Provided records section start

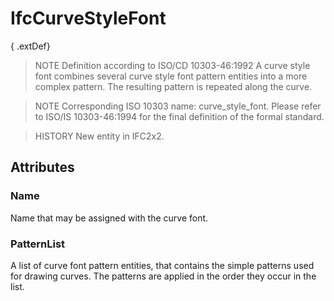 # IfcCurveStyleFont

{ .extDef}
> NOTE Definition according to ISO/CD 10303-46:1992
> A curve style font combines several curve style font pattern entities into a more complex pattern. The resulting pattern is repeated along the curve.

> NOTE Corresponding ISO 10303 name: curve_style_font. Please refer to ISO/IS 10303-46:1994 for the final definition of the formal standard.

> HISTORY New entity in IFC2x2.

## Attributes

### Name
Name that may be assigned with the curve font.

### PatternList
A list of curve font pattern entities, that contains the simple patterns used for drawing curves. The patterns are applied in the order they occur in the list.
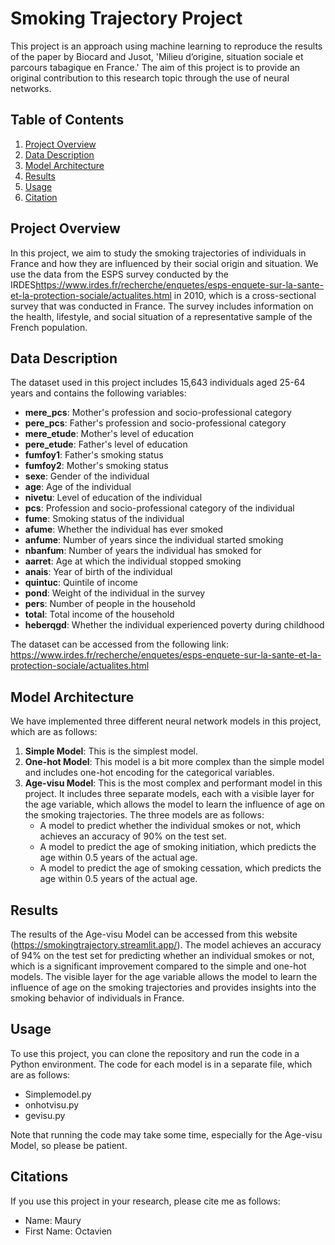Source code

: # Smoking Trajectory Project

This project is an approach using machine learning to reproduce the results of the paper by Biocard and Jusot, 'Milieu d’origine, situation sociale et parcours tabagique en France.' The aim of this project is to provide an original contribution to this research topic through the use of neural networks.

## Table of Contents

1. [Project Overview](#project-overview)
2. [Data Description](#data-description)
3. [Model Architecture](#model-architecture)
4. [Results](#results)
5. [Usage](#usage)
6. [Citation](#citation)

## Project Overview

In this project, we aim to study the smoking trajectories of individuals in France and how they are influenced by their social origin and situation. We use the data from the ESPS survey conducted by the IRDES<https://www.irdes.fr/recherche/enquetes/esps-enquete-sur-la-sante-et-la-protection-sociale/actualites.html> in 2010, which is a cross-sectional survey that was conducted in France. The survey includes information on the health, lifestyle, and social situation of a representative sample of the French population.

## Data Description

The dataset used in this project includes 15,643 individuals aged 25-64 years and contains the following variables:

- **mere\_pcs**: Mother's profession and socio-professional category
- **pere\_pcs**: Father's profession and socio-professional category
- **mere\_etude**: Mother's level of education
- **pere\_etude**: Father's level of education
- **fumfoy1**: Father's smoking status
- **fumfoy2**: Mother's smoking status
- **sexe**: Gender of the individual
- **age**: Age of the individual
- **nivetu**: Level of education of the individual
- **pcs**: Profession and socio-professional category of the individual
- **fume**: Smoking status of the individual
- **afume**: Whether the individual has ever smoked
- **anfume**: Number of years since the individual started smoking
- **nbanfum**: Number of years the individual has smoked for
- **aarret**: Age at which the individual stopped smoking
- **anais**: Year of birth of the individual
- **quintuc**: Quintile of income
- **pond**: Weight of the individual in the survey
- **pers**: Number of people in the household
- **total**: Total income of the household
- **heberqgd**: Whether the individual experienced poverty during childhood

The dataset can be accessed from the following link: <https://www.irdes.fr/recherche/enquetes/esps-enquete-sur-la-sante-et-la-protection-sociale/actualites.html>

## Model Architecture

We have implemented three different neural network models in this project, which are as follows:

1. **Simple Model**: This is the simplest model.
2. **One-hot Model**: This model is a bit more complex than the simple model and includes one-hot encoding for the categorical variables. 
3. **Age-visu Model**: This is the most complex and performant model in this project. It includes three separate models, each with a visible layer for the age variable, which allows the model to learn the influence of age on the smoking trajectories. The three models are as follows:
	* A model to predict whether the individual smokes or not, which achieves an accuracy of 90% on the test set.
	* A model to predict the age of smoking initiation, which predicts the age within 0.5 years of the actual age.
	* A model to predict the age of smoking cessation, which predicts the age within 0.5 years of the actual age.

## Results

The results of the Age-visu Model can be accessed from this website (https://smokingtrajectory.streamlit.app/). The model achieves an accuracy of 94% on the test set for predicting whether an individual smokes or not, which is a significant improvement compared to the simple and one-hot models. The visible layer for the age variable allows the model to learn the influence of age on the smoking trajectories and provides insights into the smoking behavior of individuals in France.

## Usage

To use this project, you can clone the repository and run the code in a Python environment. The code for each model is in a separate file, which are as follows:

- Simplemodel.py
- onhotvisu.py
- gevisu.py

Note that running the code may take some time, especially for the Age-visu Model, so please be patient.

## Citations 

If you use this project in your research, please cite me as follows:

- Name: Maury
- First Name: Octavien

Provided records section end
Provided records section start

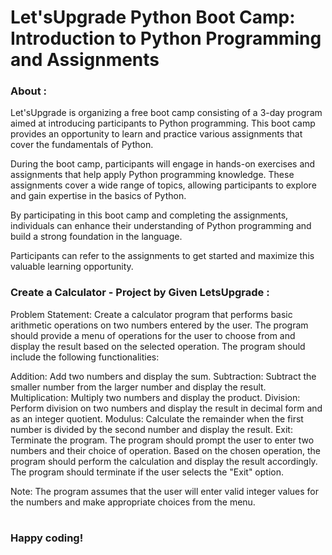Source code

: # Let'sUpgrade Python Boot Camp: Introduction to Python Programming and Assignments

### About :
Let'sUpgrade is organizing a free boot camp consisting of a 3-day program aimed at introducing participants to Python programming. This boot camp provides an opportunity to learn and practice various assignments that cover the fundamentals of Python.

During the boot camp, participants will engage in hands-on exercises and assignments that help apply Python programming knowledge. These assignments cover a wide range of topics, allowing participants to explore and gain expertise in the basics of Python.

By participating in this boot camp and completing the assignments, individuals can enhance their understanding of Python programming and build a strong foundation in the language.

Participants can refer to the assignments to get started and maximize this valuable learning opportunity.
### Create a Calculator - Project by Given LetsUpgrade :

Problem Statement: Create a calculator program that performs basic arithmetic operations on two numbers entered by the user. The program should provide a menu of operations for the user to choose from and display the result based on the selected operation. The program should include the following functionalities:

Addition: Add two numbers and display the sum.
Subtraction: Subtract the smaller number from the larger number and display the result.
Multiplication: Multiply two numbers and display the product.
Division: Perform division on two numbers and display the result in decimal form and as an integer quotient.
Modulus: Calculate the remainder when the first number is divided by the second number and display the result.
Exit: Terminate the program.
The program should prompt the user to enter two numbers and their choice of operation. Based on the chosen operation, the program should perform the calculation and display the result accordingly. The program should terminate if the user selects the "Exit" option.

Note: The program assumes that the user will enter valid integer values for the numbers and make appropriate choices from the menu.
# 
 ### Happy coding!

Provided records section end
Provided records section start

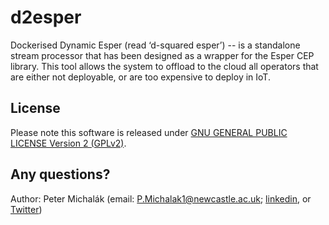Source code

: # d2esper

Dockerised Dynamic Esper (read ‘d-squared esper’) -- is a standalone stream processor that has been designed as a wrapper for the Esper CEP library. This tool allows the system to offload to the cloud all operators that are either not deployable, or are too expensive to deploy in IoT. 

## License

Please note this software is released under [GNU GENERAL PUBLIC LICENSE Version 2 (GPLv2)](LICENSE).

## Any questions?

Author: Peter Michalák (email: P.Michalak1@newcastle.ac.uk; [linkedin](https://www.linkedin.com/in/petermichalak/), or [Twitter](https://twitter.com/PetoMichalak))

Provided records section end

Task requirements: Lines with "accessed": find them in the data and copy each one.

Result:
The dataset can be accessed from the following link: <https://www.irdes.fr/recherche/enquetes/esps-enquete-sur-la-sante-et-la-protection-sociale/actualites.html>
The results of the Age-visu Model can be accessed from this website (https://smokingtrajectory.streamlit.app/). The model achieves an accuracy of 94% on the test set for predicting whether an individual smokes or not, which is a significant improvement compared to the simple and one-hot models. The visible layer for the age variable allows the model to learn the influence of age on the smoking trajectories and provides insights into the smoking behavior of individuals in France.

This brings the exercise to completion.